How to Condense 800 Integration Tests into 80, Losslessly?

Integration testing is a crucial component of production-ready projects. It provides developers with the confidence to implement changes and refactor, ensuring that the project functions as intended.

As the project expands, so does the number of integration tests. Maintainers might realize they're dedicating more time to these tests than to the actual code. These tests can become slow, unreliable, or difficult to maintain. To prevent this issue, it's crucial that our integration tests scale linearly with the project's growth.

I'll share my experience with Apache OpenDAL, where I condensed nearly 800 integration tests into 80, hoping it helps you design your own integration tests architecture.

TL;DR

Split Test Case
Reuse Test Setup
Generate Test Plan
Manage Test Credential

Background

OpenDAL, a data access layer that allows users to easily and efficiently retrieve data from various storage services in a unified way. True to its goal, OpenDAL supports an extensive range of services. As of this writing, it offers support for over 50 services, such as AWS S3, Azure Blob Storage, Google Cloud Storage, HDFS, Dropbox, among others.

Each service may have various setups and configurations. For instance, S3 offers diverse vendors, each with unique features and limitations. Similarly, Redis supports different compatible services such as Dragonfly and Kvrocks.
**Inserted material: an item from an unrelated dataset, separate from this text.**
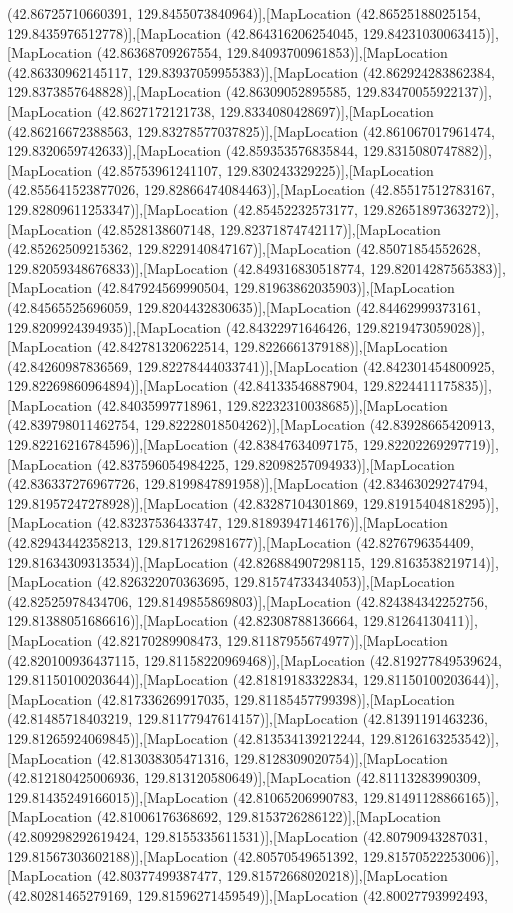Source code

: (42.86725710660391, 129.8455073840964)],[MapLocation (42.86525188025154, 129.8435976512778)],[MapLocation (42.864316206254045, 129.84231030063415)],[MapLocation (42.86368709267554, 129.84093700961853)],[MapLocation (42.86330962145117, 129.83937059955383)],[MapLocation (42.862924283862384, 129.8373857648828)],[MapLocation (42.86309052895585, 129.83470055922137)],[MapLocation (42.8627172121738, 129.8334080428697)],[MapLocation (42.86216672388563, 129.83278577037825)],[MapLocation (42.861067017961474, 129.8320659742633)],[MapLocation (42.859353576835844, 129.8315080747882)],[MapLocation (42.85753961241107, 129.830243329225)],[MapLocation (42.855641523877026, 129.82866474084463)],[MapLocation (42.85517512783167, 129.82809611253347)],[MapLocation (42.85452232573177, 129.82651897363272)],[MapLocation (42.8528138607148, 129.82371874742117)],[MapLocation (42.85262509215362, 129.8229140847167)],[MapLocation (42.85071854552628, 129.82059348676833)],[MapLocation (42.849316830518774, 129.82014287565383)],[MapLocation (42.847924569990504, 129.81963862035903)],[MapLocation (42.84565525696059, 129.8204432830635)],[MapLocation (42.84462999373161, 129.8209924394935)],[MapLocation (42.84322971646426, 129.8219473059028)],[MapLocation (42.842781320622514, 129.8226661379188)],[MapLocation (42.84260987836569, 129.82278444033741)],[MapLocation (42.842301454800925, 129.82269860964894)],[MapLocation (42.84133546887904, 129.8224411175835)],[MapLocation (42.84035997718961, 129.82232310038685)],[MapLocation (42.839798011462754, 129.82228018504262)],[MapLocation (42.83928665420913, 129.82216216784596)],[MapLocation (42.83847634097175, 129.82202269297719)],[MapLocation (42.837596054984225, 129.82098257094933)],[MapLocation (42.836337276967726, 129.8199847891958)],[MapLocation (42.83463029274794, 129.81957247278928)],[MapLocation (42.83287104301869, 129.81915404818295)],[MapLocation (42.83237536433747, 129.81893947146176)],[MapLocation (42.82943442358213, 129.8171262981677)],[MapLocation (42.8276796354409, 129.81634309313534)],[MapLocation (42.826884907298115, 129.8163538219714)],[MapLocation (42.826322070363695, 129.81574733434053)],[MapLocation (42.82525978434706, 129.8149855869803)],[MapLocation (42.824384342252756, 129.81388051686616)],[MapLocation (42.82308788136664, 129.81264130411)],[MapLocation (42.82170289908473, 129.81187955674977)],[MapLocation (42.820100936437115, 129.81158220969468)],[MapLocation (42.819277849539624, 129.81150100203644)],[MapLocation (42.81819183322834, 129.81150100203644)],[MapLocation (42.817336269917035, 129.81185457799398)],[MapLocation (42.81485718403219, 129.81177947614157)],[MapLocation (42.81391191463236, 129.81265924069845)],[MapLocation (42.813534139212244, 129.8126163253542)],[MapLocation (42.813038305471316, 129.8128309020754)],[MapLocation (42.812180425006936, 129.813120580649)],[MapLocation (42.81113283990309, 129.81435249166015)],[MapLocation (42.81065206990783, 129.81491128866165)],[MapLocation (42.81006176368692, 129.8153726286122)],[MapLocation (42.809298292619424, 129.8155335611531)],[MapLocation (42.80790943287031, 129.81567303602188)],[MapLocation (42.80570549651392, 129.81570522253006)],[MapLocation (42.80377499387477, 129.81572668020218)],[MapLocation (42.80281465279169, 129.81596271459549)],[MapLocation (42.80027793992493,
To further complicate matters, OpenDAL offers language bindings for several languages, such as Python, Java, and Node.js. This requires us to test the same features across various languages and services.

We need to test 40 services, totaling 68 service setups. This includes testing their behavior, fuzzing, and edge cases. Additionally, we must test our core Rust code along with Python, Java, and Node.js bindings. This creates a vast matrix of tests. Moreover, more services and components are expected to be added.
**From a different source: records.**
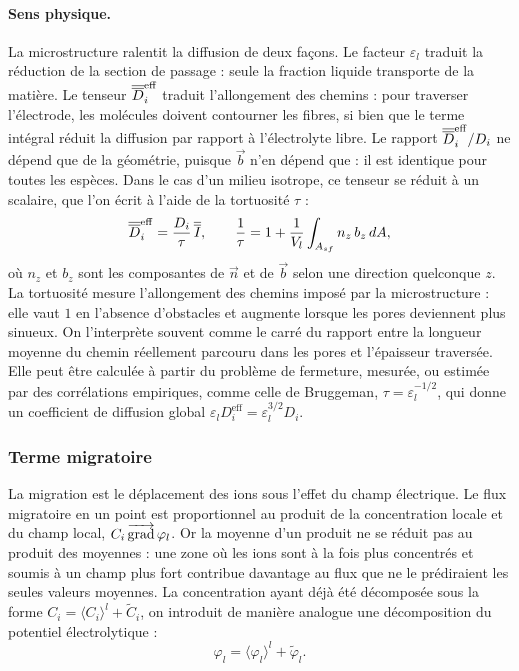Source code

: \paragraph{Sens physique.} La microstructure ralentit la diffusion de deux
façons. Le facteur $\varepsilon_l$ traduit la réduction de la section de
passage : seule la fraction liquide transporte de la matière. Le tenseur
$\overline{\overline{D}}_i^{\mathrm{eff}}$ traduit l'allongement des chemins : pour traverser
l'électrode, les molécules doivent contourner les fibres, si bien que le terme
intégral réduit la diffusion par rapport à l'électrolyte libre. Le rapport
$\overline{\overline{D}}_i^{\mathrm{eff}}/D_i$ ne dépend que de la géométrie, puisque
$\vec{b}$ n'en dépend que : il est identique pour toutes les espèces. Dans le
cas d'un milieu isotrope, ce tenseur se réduit à un scalaire, que l'on écrit à
l'aide de la tortuosité $\tau$ :
\begin{equation}
\overline{\overline{D}}_i^{\mathrm{eff}} = \frac{D_i}{\tau}\,\overline{\overline{I}},
\qquad
\frac{1}{\tau} = 1 + \frac{1}{V_l}\int_{A_{sf}} n_z\, b_z\, dA ,
\label{eq:tortuosite}
\end{equation}
où $n_z$ et $b_z$ sont les composantes de $\vec{n}$ et de $\vec{b}$ selon une
direction quelconque $z$. La tortuosité mesure l'allongement des chemins
imposé par la microstructure : elle vaut $1$ en l'absence d'obstacles et
augmente lorsque les pores deviennent plus sinueux. On l'interprète souvent
comme le carré du rapport entre la longueur moyenne du chemin réellement
parcouru dans les pores et l'épaisseur traversée. Elle peut être calculée à
partir du problème de fermeture, mesurée, ou estimée par des corrélations
empiriques, comme celle de Bruggeman, $\tau = \varepsilon_l^{-1/2}$, qui donne
un coefficient de diffusion global $\varepsilon_l D_i^{\mathrm{eff}} =
\varepsilon_l^{3/2} D_i$.




\subsubsection*{Terme migratoire}

La migration est le déplacement des ions sous l'effet du champ électrique.
Le flux migratoire en un point est proportionnel au produit de la
concentration locale et du champ local, $C_i \mathop{\overrightarrow{\operatorname{grad}}}\nolimits \varphi_l$. Or la moyenne
d'un produit ne se réduit pas au produit des moyennes : une zone où les ions
sont à la fois plus concentrés et soumis à un champ plus fort contribue
davantage au flux que ne le prédiraient les seules valeurs moyennes.
La concentration
ayant déjà été décomposée sous la forme
$C_i=\langle C_i\rangle^l+\tilde C_i$, on introduit de manière analogue une
décomposition du potentiel électrolytique :
\begin{equation}
\varphi_l
=
\langle \varphi_l \rangle^l
+
\tilde{\varphi}_l .
\end{equation}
OpenDAL can't test every scenario with TEST * SERVICE * COMPONENT; instead, we need a scalable and seamless approach like TEST + SERVICE + COMPONENT. This allows us to add new tests, include more services, and incorporate fresh components without adding to our maintenance workload.

Split Test Case

OpenDAL divides its integration tests into behavior tests, fuzz tests, and edge tests.

Behavior tests assess the core functionalities of the service, encompassing almost all of OpenDAL's public API.
Fuzz tests employ a fuzzer to create random inputs, evaluating the service's resilience.
Edge tests examine the service's handling of extreme scenarios, such as writing files to a full disk.
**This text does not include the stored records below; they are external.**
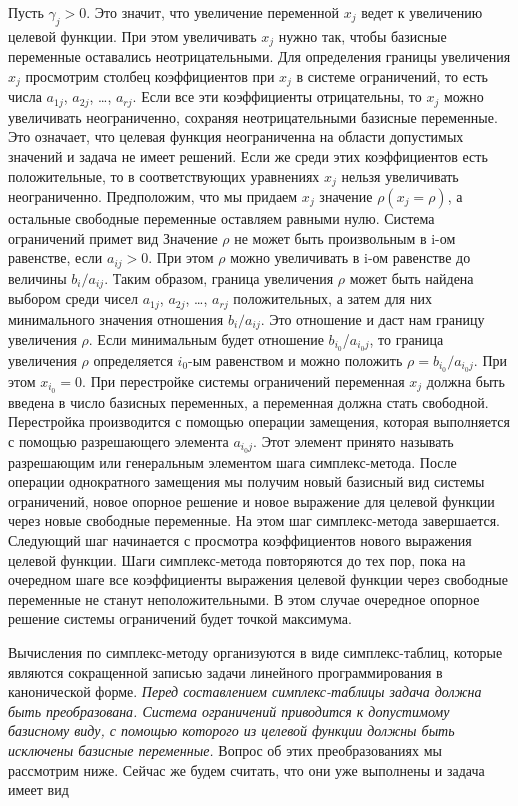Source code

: \documentclass{article}
\begin{document}
Пусть $\gamma_j > 0$. Это значит, что увеличение переменной $x_j$ ведет к увеличению целевой функции. При этом увеличивать $x_j$ нужно так, чтобы базисные переменные оставались неотрицательными. Для определения границы увеличения $x_j$ просмотрим столбец коэффициентов при $x_j$ в системе ограничений, то есть числа
$a_{1j}$, $a_{2j}$, \dots, $a_{rj}$. Если все эти коэффициенты отрицательны, то $x_j$ можно увеличивать неограниченно, сохраняя неотрицательными базисные переменные. Это означает, что целевая функция неограниченна на области допустимых значений и задача не имеет решений. Если же среди этих коэффициентов есть положительные, то в соответствующих уравнениях $x_j$ нельзя увеличивать неограниченно. Предположим, что мы придаем $x_j$ значение $\rho  (x_j = \rho)$, а остальные свободные переменные оставляем равными нулю. Система ограничений примет вид
Значение $\rho$ не может быть произвольным в i-ом равенстве, если $a_{ij}>0$. При этом $\rho$ можно увеличивать в i-ом равенстве до величины $b_i/a_{ij}$. Таким образом, граница увеличения $\rho$ может быть найдена выбором среди чисел $a_{1j}$, $a_{2j}$, \dots, $a_{rj}$ положительных, а затем для них минимального значения отношения $b_i/a_{ij}$. Это отношение и даст нам границу увеличения $\rho$. Если минимальным будет отношение $b_{i_0}$/$a_{i_0j}$, то граница увеличения $\rho$ определяется $i_0$-ым равенством и можно положить $\rho = b_{i_0}/a_{i_0j}$. При этом $x_{i_0} = 0$.  При перестройке системы ограничений переменная $x_j$ должна быть введена в число базисных переменных, а переменная  должна стать свободной. Перестройка производится с помощью операции замещения, которая выполняется с помощью разрешающего элемента $a_{i_0j}$. Этот элемент принято называть разрешающим или генеральным элементом шага симплекс-метода. После операции однократного замещения мы получим новый базисный вид системы ограничений, новое опорное решение и новое выражение для целевой функции через новые свободные переменные. На этом шаг симплекс-метода завершается. Следующий шаг начинается с просмотра коэффициентов нового выражения целевой функции. Шаги симплекс-метода повторяются до тех пор, пока на очередном шаге все коэффициенты выражения целевой функции через свободные переменные не станут неположительными. В этом случае очередное опорное решение системы ограничений будет точкой максимума.

Вычисления по симплекс-методу организуются в виде симплекс-таблиц, которые являются сокращенной записью задачи линейного программирования в канонической форме. \textit{Перед составлением симплекс-таблицы задача должна быть преобразована. Система ограничений приводится к допустимому базисному виду, с помощью которого из целевой функции должны быть исключены базисные  переменные.} Вопрос об этих преобразованиях мы рассмотрим ниже. Сейчас же будем считать, что они уже выполнены и задача имеет вид
\end{document}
All these tests use the same service setup but with different test cases, making them easier to maintain and scale. Developers can test them using a similar command, for example:

# For behavior test
OPENDAL_TEST=s3 cargo test behavior --features=tests

# For fuzz test
OPENDAL_TEST=fs cargo +nightly fuzz run fuzz_reader

Use `libtest_mimic` for behavior tests

Rust's native libtest excels in testing but falls short for integration tests due to its cumbersome test case and setup management. OpenDAL employs libtest_mimic for streamlined test case handling. This user-friendly library enables dynamic test case definition, simplifying the process.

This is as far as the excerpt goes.